--- START ---

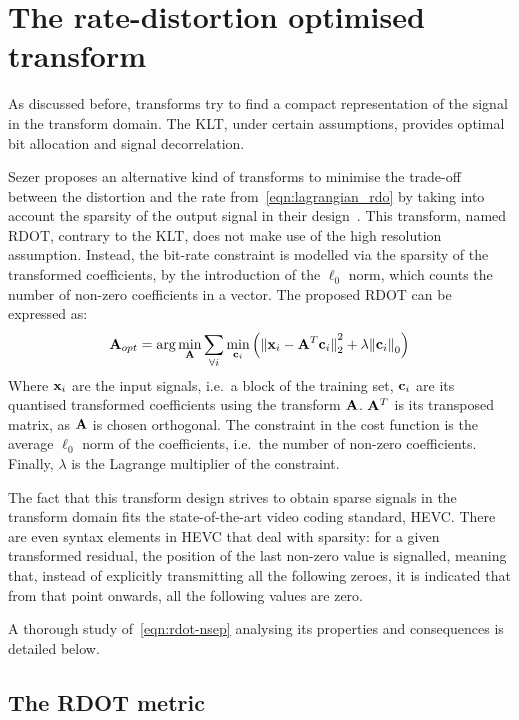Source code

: \documentclass[11pt,a4paper,openright,twoside]{book}
\numberwithin{equation}{section} %
\numberwithin{figure}{section} %
\numberwithin{table}{section} %
\begin{document}
\section{The rate-distortion optimised transform}
\label{sec:the_rate_distortion_optimised_transform}

As discussed before, transforms try to find a compact representation of the
signal in the transform domain.
The \ac{KLT}, under certain assumptions, provides optimal bit allocation and
signal decorrelation.

Sezer proposes an alternative kind of transforms to minimise the trade-off
between the distortion and the rate from~\eqref{eqn:lagrangian_rdo} by taking
into account the sparsity of the output signal in their
design~\cite{sezer-11-phd,sezer-08-sparse-orthonormal-transforms}.
This transform, named \ac{RDOT}, contrary to the \ac{KLT}, does not make use
of the high resolution assumption.
Instead, the bit-rate constraint is modelled via the sparsity of the
transformed coefficients, by the introduction of the $\ell_0$ norm, which
counts the number of non-zero coefficients in a vector.
The proposed \ac{RDOT} can be expressed as:
\begin{equation}
	\mathbf{A}_{opt} = \text{arg}\min\limits_{\mathbf{A}}
	\sum_{\forall i} \min\limits_{\mathbf{c}_i}
	\left(
	{\Vert \mathbf{x}_i - \mathbf{A}^T\mathbf{c}_i \Vert}_2^2 + \lambda{\Vert \mathbf{c}_i \Vert}_0
	\right)
	\label{eqn:rdot-nsep}
\end{equation}
Where $\mathbf{x}_i$ are the input signals, i.e.\ a block of the training set,
$\mathbf{c}_i$ are its quantised transformed coefficients using the transform
$\mathbf{A}$.
$\mathbf{A}^T$ is its transposed matrix, as $\mathbf{A}$ is chosen orthogonal.
The constraint in the cost function is the average $\ell_0$ norm of the
coefficients, i.e.\ the number of non-zero coefficients.
Finally, $\lambda$ is the Lagrange multiplier of the constraint.

The fact that this transform design strives to obtain sparse signals in the
transform domain fits the state-of-the-art video coding standard, \ac{HEVC}.
There are even syntax elements in \ac{HEVC} that deal with sparsity:
for a given transformed residual, the position of the last non-zero value is
signalled, meaning that, instead of explicitly transmitting all the following
zeroes, it is indicated that from that point onwards, all the following values
are zero.

A thorough study of~\eqref{eqn:rdot-nsep} analysing its properties and
consequences is detailed below.

\subsection{The \acs{RDOT} metric}
\label{sub:the_rdot_metric}
\end{document}
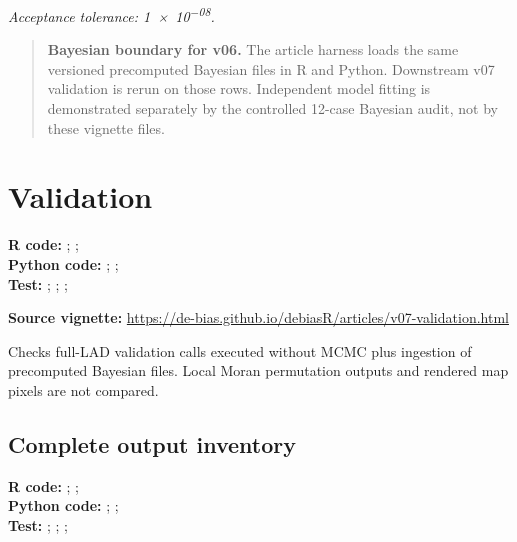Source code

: \documentclass[10pt]{article}
\newenvironment{boundarybox}
  {\begin{quote}\color{blue!55!black}}
  {\end{quote}}
\begin{document}
\normalsize
\textit{Acceptance tolerance: \num{1e-08}.}

\begin{boundarybox}
\textbf{Bayesian boundary for v06.} The article harness
loads the same versioned precomputed Bayesian files in R and Python. Downstream
v07 validation is rerun on those rows. Independent model fitting is demonstrated
separately by the controlled 12-case Bayesian audit, not by these vignette files.
\end{boundarybox}

\section{Validation}
{\footnotesize \textbf{R code:} ; ; \\ \textbf{Python code:} ; ; \\ \textbf{Test:} ; ; ; \par}


\textbf{Source vignette:} \url{https://de-bias.github.io/debiasR/articles/v07-validation.html}



Checks full-LAD validation calls executed without MCMC plus ingestion of precomputed Bayesian files. Local Moran permutation outputs and rendered map pixels are not compared.



\subsection{Complete output inventory}
{\footnotesize \textbf{R code:} ; ; \\ \textbf{Python code:} ; ; \\ \textbf{Test:} ; ; ; \par}
\end{document}
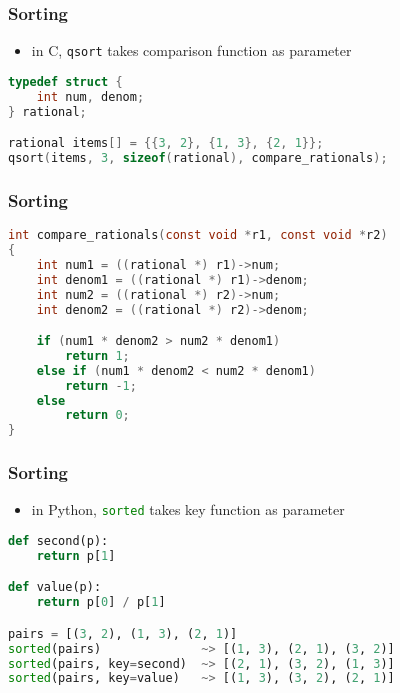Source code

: \documentclass[dvipsnames]{beamer}
\theoremstyle{plain}
\begin{document}
\begin{frame}[fragile]
  \frametitle{Sorting}


  \begin{exampleblock}{}
    \begin{itemize}
      \item in C, \lstinline[language=c]{qsort} takes comparison function
        as parameter
    \end{itemize}

    \begin{lstlisting}[language=c]
typedef struct {
    int num, denom;
} rational;

rational items[] = {{3, 2}, {1, 3}, {2, 1}};
qsort(items, 3, sizeof(rational), compare_rationals);
    \end{lstlisting}
  \end{exampleblock}
\end{frame}

\begin{frame}[fragile]
  \frametitle{Sorting}

  \begin{exampleblock}{}
    \begin{lstlisting}[language=c]
int compare_rationals(const void *r1, const void *r2)
{
    int num1 = ((rational *) r1)->num;
    int denom1 = ((rational *) r1)->denom;
    int num2 = ((rational *) r2)->num;
    int denom2 = ((rational *) r2)->denom;

    if (num1 * denom2 > num2 * denom1)
        return 1;
    else if (num1 * denom2 < num2 * denom1)
        return -1;
    else
        return 0;
}
    \end{lstlisting}
  \end{exampleblock}
\end{frame}

\begin{frame}[fragile]
  \frametitle{Sorting}

  \begin{exampleblock}{}
    \begin{itemize}
      \item in Python, \lstinline[language=python]{sorted} takes key function
        as parameter
    \end{itemize}

    \begin{lstlisting}[language=python]
def second(p):
    return p[1]

def value(p):
    return p[0] / p[1]

pairs = [(3, 2), (1, 3), (2, 1)]
sorted(pairs)              ~> [(1, 3), (2, 1), (3, 2)]
sorted(pairs, key=second)  ~> [(2, 1), (3, 2), (1, 3)]
sorted(pairs, key=value)   ~> [(1, 3), (3, 2), (2, 1)]
    \end{lstlisting}
  \end{exampleblock}
\end{frame}
\end{document}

--- END ---

### PROBLEM REQUIREMENTS
Extract, word for word, each line from the top of the data down to and including the line with "The fact that"; skip the pictures.

### EXPECTED OUTPUT
Source code

: \documentclass[11pt,a4paper,openright,twoside]{book}
\numberwithin{equation}{section} %
\numberwithin{figure}{section} %
\numberwithin{table}{section} %
\begin{document}
\section{The rate-distortion optimised transform}
\label{sec:the_rate_distortion_optimised_transform}

As discussed before, transforms try to find a compact representation of the
signal in the transform domain.
The \ac{KLT}, under certain assumptions, provides optimal bit allocation and
signal decorrelation.

Sezer proposes an alternative kind of transforms to minimise the trade-off
between the distortion and the rate from~\eqref{eqn:lagrangian_rdo} by taking
into account the sparsity of the output signal in their
design~\cite{sezer-11-phd,sezer-08-sparse-orthonormal-transforms}.
This transform, named \ac{RDOT}, contrary to the \ac{KLT}, does not make use
of the high resolution assumption.
Instead, the bit-rate constraint is modelled via the sparsity of the
transformed coefficients, by the introduction of the $\ell_0$ norm, which
counts the number of non-zero coefficients in a vector.
The proposed \ac{RDOT} can be expressed as:
\begin{equation}
	\mathbf{A}_{opt} = \text{arg}\min\limits_{\mathbf{A}}
	\sum_{\forall i} \min\limits_{\mathbf{c}_i}
	\left(
	{\Vert \mathbf{x}_i - \mathbf{A}^T\mathbf{c}_i \Vert}_2^2 + \lambda{\Vert \mathbf{c}_i \Vert}_0
	\right)
	\label{eqn:rdot-nsep}
\end{equation}
Where $\mathbf{x}_i$ are the input signals, i.e.\ a block of the training set,
$\mathbf{c}_i$ are its quantised transformed coefficients using the transform
$\mathbf{A}$.
$\mathbf{A}^T$ is its transposed matrix, as $\mathbf{A}$ is chosen orthogonal.
The constraint in the cost function is the average $\ell_0$ norm of the
coefficients, i.e.\ the number of non-zero coefficients.
Finally, $\lambda$ is the Lagrange multiplier of the constraint.

The fact that this transform design strives to obtain sparse signals in the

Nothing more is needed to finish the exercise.